On the other hand, many experts confirm the end of excessive globalization and a return to regionalism. And isn't the car dealer around the corner more regional, closer and more friendly than a company based on the other side of the world that delivers a car to my door on the date I want, but who do I turn to if I have questions or need help? Even. No company can act as closely as the regional car dealer, who speaks the language of its customers and who knows the concerns of its customers.

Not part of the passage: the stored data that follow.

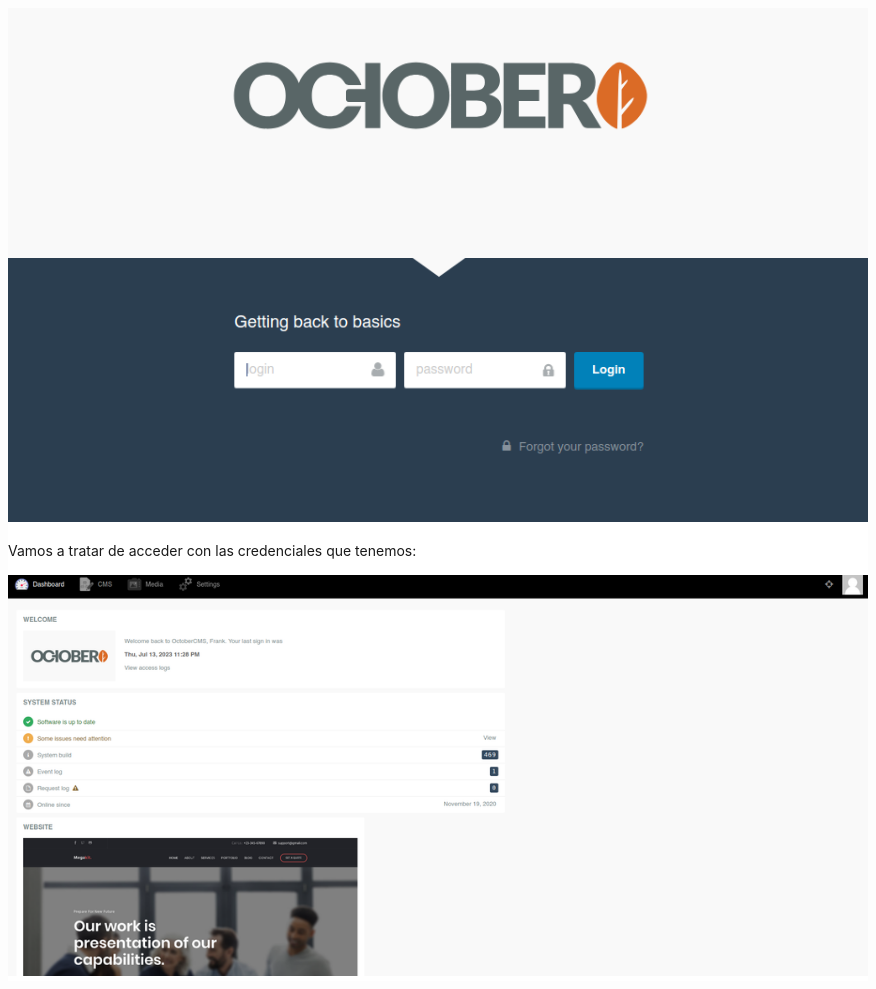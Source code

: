 ![""](/assets/images/vh-devguru/devguru8.png)

Vamos a tratar de acceder con las credenciales que tenemos:

![""](/assets/images/vh-devguru/devguru9.png)

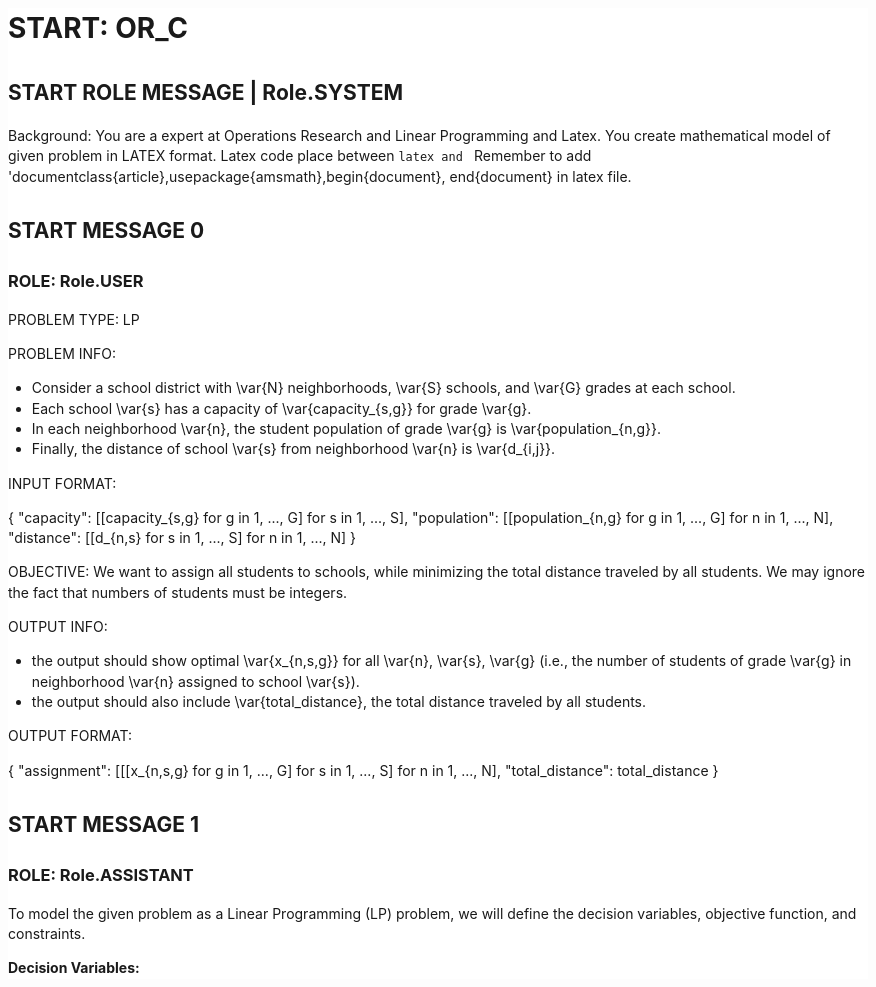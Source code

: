# START: OR_C 
## START ROLE MESSAGE | Role.SYSTEM 
Background: You are a expert at Operations Research and Linear Programming and Latex. You create mathematical model of given problem in LATEX format. Latex code place between ```latex and ``` Remember to add 'documentclass{article},usepackage{amsmath},begin{document}, end{document} in latex file. 
## START MESSAGE 0 
### ROLE: Role.USER
<DESCRIPTION>
PROBLEM TYPE: LP

PROBLEM INFO: 

- Consider a school district with \var{N} neighborhoods, \var{S} schools, and \var{G} grades at each school.
- Each school \var{s} has a capacity of \var{capacity_{s,g}} for grade \var{g}. 
- In each neighborhood \var{n}, the student population of grade \var{g} is \var{population_{n,g}}. 
- Finally, the distance of school \var{s} from neighborhood \var{n} is \var{d_{i,j}}.

INPUT FORMAT: 

{
    "capacity": [[capacity_{s,g} for g in 1, ..., G] for s in 1, ..., S],
    "population": [[population_{n,g} for g in 1, ..., G] for n in 1, ..., N],
    "distance": [[d_{n,s} for s in 1, ..., S] for n in 1, ..., N]
}

OBJECTIVE: We want to assign all students to schools, while minimizing the total distance traveled by all students. We may ignore the fact that numbers of students must be integers.

OUTPUT INFO:
- the output should show optimal \var{x_{n,s,g}} for all \var{n}, \var{s}, \var{g} (i.e., the number of students of grade \var{g} in neighborhood \var{n} assigned to school \var{s}).
- the output should also include \var{total_distance}, the total distance traveled by all students.

OUTPUT FORMAT:

{
    "assignment": [[[x_{n,s,g} for g in 1, ..., G] for s in 1, ..., S] for n in 1, ..., N],
    "total_distance": total_distance
}

</DESCRIPTION>


## START MESSAGE 1 
### ROLE: Role.ASSISTANT
To model the given problem as a Linear Programming (LP) problem, we will define the decision variables, objective function, and constraints.

**Decision Variables:**
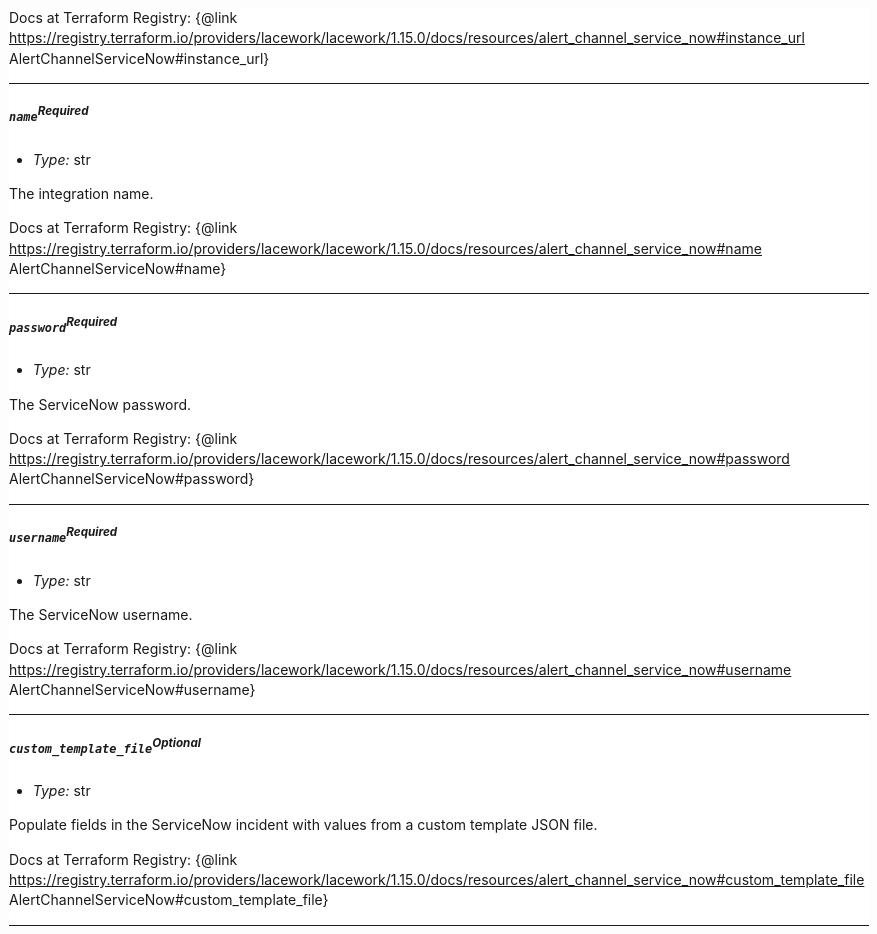 Docs at Terraform Registry: {@link https://registry.terraform.io/providers/lacework/lacework/1.15.0/docs/resources/alert_channel_service_now#instance_url AlertChannelServiceNow#instance_url}

---

##### `name`<sup>Required</sup> <a name="name" id="rhizo-co-terraform-provider-lacework.alertChannelServiceNow.AlertChannelServiceNow.Initializer.parameter.name"></a>

- *Type:* str

The integration name.

Docs at Terraform Registry: {@link https://registry.terraform.io/providers/lacework/lacework/1.15.0/docs/resources/alert_channel_service_now#name AlertChannelServiceNow#name}

---

##### `password`<sup>Required</sup> <a name="password" id="rhizo-co-terraform-provider-lacework.alertChannelServiceNow.AlertChannelServiceNow.Initializer.parameter.password"></a>

- *Type:* str

The ServiceNow password.

Docs at Terraform Registry: {@link https://registry.terraform.io/providers/lacework/lacework/1.15.0/docs/resources/alert_channel_service_now#password AlertChannelServiceNow#password}

---

##### `username`<sup>Required</sup> <a name="username" id="rhizo-co-terraform-provider-lacework.alertChannelServiceNow.AlertChannelServiceNow.Initializer.parameter.username"></a>

- *Type:* str

The ServiceNow username.

Docs at Terraform Registry: {@link https://registry.terraform.io/providers/lacework/lacework/1.15.0/docs/resources/alert_channel_service_now#username AlertChannelServiceNow#username}

---

##### `custom_template_file`<sup>Optional</sup> <a name="custom_template_file" id="rhizo-co-terraform-provider-lacework.alertChannelServiceNow.AlertChannelServiceNow.Initializer.parameter.customTemplateFile"></a>

- *Type:* str

Populate fields in the ServiceNow incident with values from a custom template JSON file.

Docs at Terraform Registry: {@link https://registry.terraform.io/providers/lacework/lacework/1.15.0/docs/resources/alert_channel_service_now#custom_template_file AlertChannelServiceNow#custom_template_file}

---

Conclusion? Quite simply: direct sales will come. Maybe not right away, but step by step. Corporations have been managing to become more and more efficient for decades - that means nothing other than saving costs. The billion-dollar automobile industry will therefore continue to try hard to keep more margin within its own ranks, at the expense of the dealers, of course. Whether this business model will be successful will depend entirely on the end customers. What can retailers do? Just one thing: be better and closer to the customer. That sounds trite, perhaps naive, but that is exactly the strength of regionality: you are closer to the end customer. No global company can be as close to customers as a regional car dealer that meets its customers regularly in everyday life.